[Opening Provided records section]

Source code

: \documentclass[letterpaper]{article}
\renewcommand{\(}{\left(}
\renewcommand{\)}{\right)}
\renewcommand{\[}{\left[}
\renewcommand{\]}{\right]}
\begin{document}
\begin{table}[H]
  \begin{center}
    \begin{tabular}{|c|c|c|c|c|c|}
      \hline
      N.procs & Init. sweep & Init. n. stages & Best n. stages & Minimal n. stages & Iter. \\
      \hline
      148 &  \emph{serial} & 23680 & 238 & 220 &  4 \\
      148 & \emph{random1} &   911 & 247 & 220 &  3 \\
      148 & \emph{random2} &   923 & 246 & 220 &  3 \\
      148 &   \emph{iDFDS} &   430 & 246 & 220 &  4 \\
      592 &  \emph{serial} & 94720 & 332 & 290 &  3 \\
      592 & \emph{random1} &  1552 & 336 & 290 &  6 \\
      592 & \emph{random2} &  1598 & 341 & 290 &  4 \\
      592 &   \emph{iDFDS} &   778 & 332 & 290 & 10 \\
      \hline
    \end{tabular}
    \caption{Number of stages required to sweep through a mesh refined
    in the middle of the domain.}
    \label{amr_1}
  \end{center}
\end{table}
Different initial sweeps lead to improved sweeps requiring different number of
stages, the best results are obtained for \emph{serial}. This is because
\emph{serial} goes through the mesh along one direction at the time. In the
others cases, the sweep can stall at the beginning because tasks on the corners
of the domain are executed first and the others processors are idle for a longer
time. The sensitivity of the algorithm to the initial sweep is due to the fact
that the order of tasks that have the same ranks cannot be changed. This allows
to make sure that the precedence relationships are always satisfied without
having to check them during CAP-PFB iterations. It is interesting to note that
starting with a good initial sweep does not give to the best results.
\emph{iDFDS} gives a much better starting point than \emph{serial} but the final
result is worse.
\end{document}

[Closing Provided records section]
[Opening Provided records section]

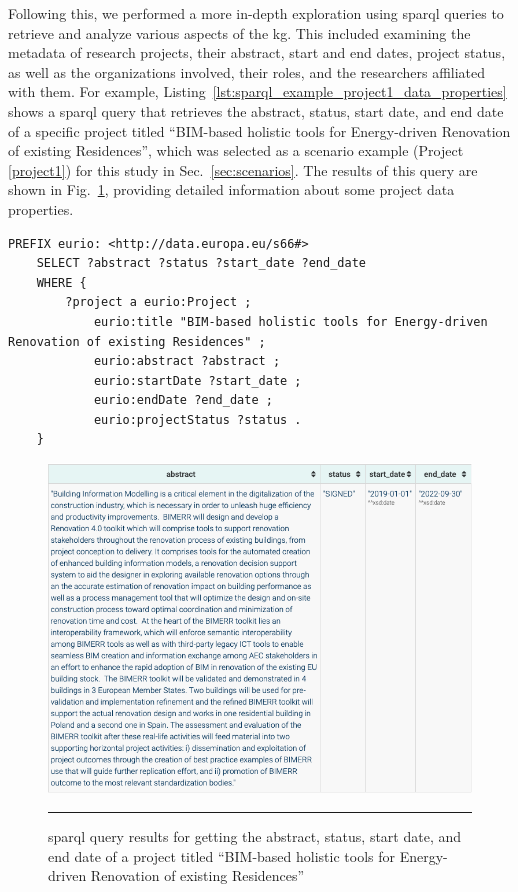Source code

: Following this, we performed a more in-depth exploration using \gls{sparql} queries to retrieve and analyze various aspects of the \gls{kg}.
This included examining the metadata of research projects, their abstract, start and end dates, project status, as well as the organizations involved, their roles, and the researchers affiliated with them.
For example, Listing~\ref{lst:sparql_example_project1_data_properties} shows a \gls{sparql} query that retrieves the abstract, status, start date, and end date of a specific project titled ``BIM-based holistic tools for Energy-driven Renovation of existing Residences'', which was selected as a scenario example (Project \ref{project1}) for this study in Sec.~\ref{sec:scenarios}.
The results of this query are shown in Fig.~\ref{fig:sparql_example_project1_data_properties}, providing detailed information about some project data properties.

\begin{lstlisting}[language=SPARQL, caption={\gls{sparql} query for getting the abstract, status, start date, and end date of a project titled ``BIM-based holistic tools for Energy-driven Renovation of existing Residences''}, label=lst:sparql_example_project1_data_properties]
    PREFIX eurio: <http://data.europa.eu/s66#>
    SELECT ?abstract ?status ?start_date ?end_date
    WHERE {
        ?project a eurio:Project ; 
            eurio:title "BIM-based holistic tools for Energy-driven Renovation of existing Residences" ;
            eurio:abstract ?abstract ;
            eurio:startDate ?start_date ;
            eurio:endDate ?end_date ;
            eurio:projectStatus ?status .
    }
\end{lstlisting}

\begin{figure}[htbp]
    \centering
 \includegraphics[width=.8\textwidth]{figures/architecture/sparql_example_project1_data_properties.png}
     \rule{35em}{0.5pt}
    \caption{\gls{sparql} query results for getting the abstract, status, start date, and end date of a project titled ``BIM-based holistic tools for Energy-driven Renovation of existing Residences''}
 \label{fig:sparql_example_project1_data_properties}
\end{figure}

[Closing Provided records section]

*Assignment:* Report each line above that includes the string "results".

*Output of the task:*
stages, the best results are obtained for \emph{serial}. This is because
starting with a good initial sweep does not give to the best results.
The results of this query are shown in Fig.~\ref{fig:sparql_example_project1_data_properties}, providing detailed information about some project data properties.
    \caption{\gls{sparql} query results for getting the abstract, status, start date, and end date of a project titled ``BIM-based holistic tools for Energy-driven Renovation of existing Residences''}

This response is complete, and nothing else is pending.